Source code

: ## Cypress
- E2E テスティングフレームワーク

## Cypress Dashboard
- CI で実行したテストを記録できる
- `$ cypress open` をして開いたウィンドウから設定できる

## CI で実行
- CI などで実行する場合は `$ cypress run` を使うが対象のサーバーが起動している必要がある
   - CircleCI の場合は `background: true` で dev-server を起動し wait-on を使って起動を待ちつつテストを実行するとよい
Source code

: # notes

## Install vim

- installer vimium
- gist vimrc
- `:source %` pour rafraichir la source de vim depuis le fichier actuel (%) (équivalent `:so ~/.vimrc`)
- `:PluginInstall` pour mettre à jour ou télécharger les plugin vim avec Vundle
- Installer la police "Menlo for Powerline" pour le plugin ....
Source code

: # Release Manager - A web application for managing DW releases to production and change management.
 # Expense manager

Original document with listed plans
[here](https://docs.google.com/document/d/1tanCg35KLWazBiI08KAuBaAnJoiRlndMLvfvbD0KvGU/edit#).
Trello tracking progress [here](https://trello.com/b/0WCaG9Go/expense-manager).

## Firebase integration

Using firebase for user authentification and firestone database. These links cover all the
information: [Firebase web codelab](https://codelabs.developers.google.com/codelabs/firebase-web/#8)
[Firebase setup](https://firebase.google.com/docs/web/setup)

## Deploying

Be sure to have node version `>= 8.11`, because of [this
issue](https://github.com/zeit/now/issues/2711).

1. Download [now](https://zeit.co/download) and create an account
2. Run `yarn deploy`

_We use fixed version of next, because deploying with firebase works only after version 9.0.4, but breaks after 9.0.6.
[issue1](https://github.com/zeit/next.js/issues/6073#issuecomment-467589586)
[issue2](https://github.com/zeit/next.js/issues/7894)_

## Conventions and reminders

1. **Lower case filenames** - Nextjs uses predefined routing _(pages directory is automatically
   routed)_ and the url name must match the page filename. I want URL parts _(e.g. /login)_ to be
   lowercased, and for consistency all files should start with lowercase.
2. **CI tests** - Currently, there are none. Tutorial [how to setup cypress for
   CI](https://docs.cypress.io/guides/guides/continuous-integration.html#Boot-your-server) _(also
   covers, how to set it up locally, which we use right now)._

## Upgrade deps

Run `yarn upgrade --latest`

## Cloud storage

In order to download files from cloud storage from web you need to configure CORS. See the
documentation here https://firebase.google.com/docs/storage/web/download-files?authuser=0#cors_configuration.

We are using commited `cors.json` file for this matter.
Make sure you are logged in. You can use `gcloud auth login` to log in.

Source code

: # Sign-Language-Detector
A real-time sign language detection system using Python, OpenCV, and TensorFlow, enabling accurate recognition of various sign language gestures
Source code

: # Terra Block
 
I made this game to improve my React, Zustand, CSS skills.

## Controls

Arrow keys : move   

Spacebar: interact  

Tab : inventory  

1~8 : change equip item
__________
» Exercise brief: Going line by line, set down the data above exactly as given.

» Solution for this problem:
Source code

: ## Cypress
- E2E テスティングフレームワーク

## Cypress Dashboard
- CI で実行したテストを記録できる
- `$ cypress open` をして開いたウィンドウから設定できる

## CI で実行
- CI などで実行する場合は `$ cypress run` を使うが対象のサーバーが起動している必要がある
   - CircleCI の場合は `background: true` で dev-server を起動し wait-on を使って起動を待ちつつテストを実行するとよい
Source code

: # notes

## Install vim

- installer vimium
- gist vimrc
- `:source %` pour rafraichir la source de vim depuis le fichier actuel (%) (équivalent `:so ~/.vimrc`)
- `:PluginInstall` pour mettre à jour ou télécharger les plugin vim avec Vundle
- Installer la police "Menlo for Powerline" pour le plugin ....
Source code

: # Release Manager - A web application for managing DW releases to production and change management.
 # Expense manager

Original document with listed plans
[here](https://docs.google.com/document/d/1tanCg35KLWazBiI08KAuBaAnJoiRlndMLvfvbD0KvGU/edit#).
Trello tracking progress [here](https://trello.com/b/0WCaG9Go/expense-manager).

## Firebase integration

Using firebase for user authentification and firestone database. These links cover all the
information: [Firebase web codelab](https://codelabs.developers.google.com/codelabs/firebase-web/#8)
[Firebase setup](https://firebase.google.com/docs/web/setup)

## Deploying

Be sure to have node version `>= 8.11`, because of [this
issue](https://github.com/zeit/now/issues/2711).

1. Download [now](https://zeit.co/download) and create an account
2. Run `yarn deploy`

_We use fixed version of next, because deploying with firebase works only after version 9.0.4, but breaks after 9.0.6.
[issue1](https://github.com/zeit/next.js/issues/6073#issuecomment-467589586)
[issue2](https://github.com/zeit/next.js/issues/7894)_

## Conventions and reminders

1. **Lower case filenames** - Nextjs uses predefined routing _(pages directory is automatically
   routed)_ and the url name must match the page filename. I want URL parts _(e.g. /login)_ to be
   lowercased, and for consistency all files should start with lowercase.
2. **CI tests** - Currently, there are none. Tutorial [how to setup cypress for
   CI](https://docs.cypress.io/guides/guides/continuous-integration.html#Boot-your-server) _(also
   covers, how to set it up locally, which we use right now)._

## Upgrade deps

Run `yarn upgrade --latest`

## Cloud storage

In order to download files from cloud storage from web you need to configure CORS. See the
documentation here https://firebase.google.com/docs/storage/web/download-files?authuser=0#cors_configuration.

We are using commited `cors.json` file for this matter.
Make sure you are logged in. You can use `gcloud auth login` to log in.

Source code

: # Sign-Language-Detector
A real-time sign language detection system using Python, OpenCV, and TensorFlow, enabling accurate recognition of various sign language gestures
Source code

: # Terra Block
 
I made this game to improve my React, Zustand, CSS skills.

## Controls

Arrow keys : move   

Spacebar: interact  

Tab : inventory  

1~8 : change equip item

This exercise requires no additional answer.